═══ Available data

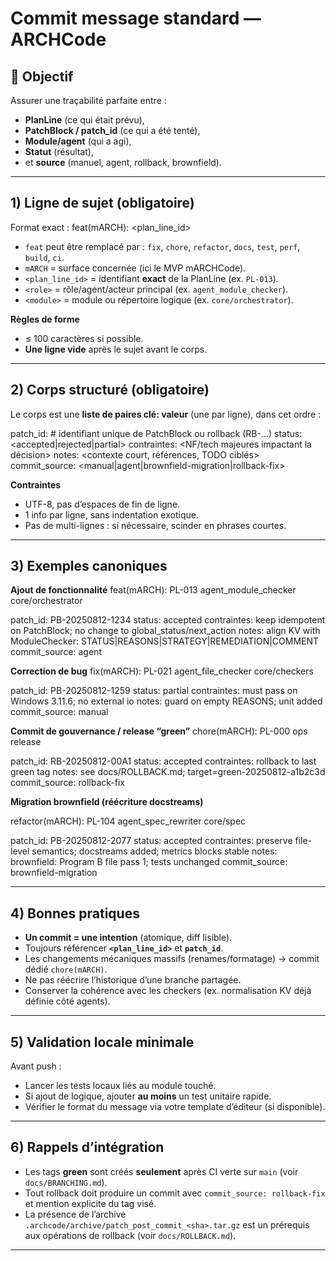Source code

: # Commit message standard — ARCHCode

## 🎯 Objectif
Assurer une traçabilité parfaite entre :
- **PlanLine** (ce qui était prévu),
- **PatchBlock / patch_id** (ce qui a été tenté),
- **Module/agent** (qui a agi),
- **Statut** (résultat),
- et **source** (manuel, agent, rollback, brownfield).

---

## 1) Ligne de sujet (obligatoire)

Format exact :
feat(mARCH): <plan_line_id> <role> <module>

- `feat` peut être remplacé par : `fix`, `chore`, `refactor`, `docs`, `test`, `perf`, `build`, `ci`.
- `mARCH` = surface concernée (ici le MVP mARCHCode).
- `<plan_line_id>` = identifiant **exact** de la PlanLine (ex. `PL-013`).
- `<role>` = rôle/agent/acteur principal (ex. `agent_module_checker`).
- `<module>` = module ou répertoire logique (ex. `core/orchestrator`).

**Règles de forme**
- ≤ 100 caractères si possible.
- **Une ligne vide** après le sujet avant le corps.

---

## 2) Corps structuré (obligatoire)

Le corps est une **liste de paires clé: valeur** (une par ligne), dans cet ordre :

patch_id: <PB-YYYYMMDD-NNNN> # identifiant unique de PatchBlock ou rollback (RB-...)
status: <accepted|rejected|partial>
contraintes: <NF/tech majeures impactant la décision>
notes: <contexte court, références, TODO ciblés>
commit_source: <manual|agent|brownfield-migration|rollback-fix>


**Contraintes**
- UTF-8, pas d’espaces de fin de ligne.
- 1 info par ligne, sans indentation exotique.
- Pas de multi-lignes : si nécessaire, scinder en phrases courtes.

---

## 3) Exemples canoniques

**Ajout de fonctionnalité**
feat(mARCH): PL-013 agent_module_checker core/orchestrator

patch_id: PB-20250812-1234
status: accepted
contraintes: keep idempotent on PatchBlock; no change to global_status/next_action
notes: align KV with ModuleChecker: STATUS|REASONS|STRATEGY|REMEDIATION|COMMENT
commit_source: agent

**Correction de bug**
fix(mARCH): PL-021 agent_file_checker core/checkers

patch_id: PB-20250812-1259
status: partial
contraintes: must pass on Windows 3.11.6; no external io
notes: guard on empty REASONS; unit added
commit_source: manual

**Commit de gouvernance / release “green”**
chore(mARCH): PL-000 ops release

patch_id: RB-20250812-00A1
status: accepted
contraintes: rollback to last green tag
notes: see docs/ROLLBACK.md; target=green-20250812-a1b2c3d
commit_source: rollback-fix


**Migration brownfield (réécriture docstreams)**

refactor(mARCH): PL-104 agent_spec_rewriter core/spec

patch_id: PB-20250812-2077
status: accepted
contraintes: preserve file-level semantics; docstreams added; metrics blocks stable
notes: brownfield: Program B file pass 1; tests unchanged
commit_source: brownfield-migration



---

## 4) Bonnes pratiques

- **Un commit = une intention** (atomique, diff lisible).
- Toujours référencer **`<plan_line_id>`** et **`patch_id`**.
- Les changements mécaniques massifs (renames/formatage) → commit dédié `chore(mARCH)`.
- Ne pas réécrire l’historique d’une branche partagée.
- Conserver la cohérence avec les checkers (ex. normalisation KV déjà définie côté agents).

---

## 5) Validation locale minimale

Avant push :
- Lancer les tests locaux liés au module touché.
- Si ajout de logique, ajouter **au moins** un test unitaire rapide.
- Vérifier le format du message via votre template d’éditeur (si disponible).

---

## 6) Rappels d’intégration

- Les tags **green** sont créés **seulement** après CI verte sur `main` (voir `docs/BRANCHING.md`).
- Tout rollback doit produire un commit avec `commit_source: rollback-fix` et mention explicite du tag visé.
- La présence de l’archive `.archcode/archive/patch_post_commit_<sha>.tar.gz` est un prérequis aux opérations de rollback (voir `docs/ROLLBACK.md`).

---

══════
═══ Available data

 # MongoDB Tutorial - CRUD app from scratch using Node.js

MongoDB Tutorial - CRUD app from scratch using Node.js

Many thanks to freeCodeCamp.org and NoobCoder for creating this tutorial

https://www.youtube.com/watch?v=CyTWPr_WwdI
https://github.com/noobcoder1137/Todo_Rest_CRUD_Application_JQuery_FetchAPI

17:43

══════

The task
Output only an exact transcription of the lines above from the one with "## 1) Ligne de sujet (obligatoire)" up to and including the one with "le MVP mARCHCode).".

Solution to this problem
## 1) Ligne de sujet (obligatoire)

Format exact :
feat(mARCH): <plan_line_id> <role> <module>

- `feat` peut être remplacé par : `fix`, `chore`, `refactor`, `docs`, `test`, `perf`, `build`, `ci`.
- `mARCH` = surface concernée (ici le MVP mARCHCode).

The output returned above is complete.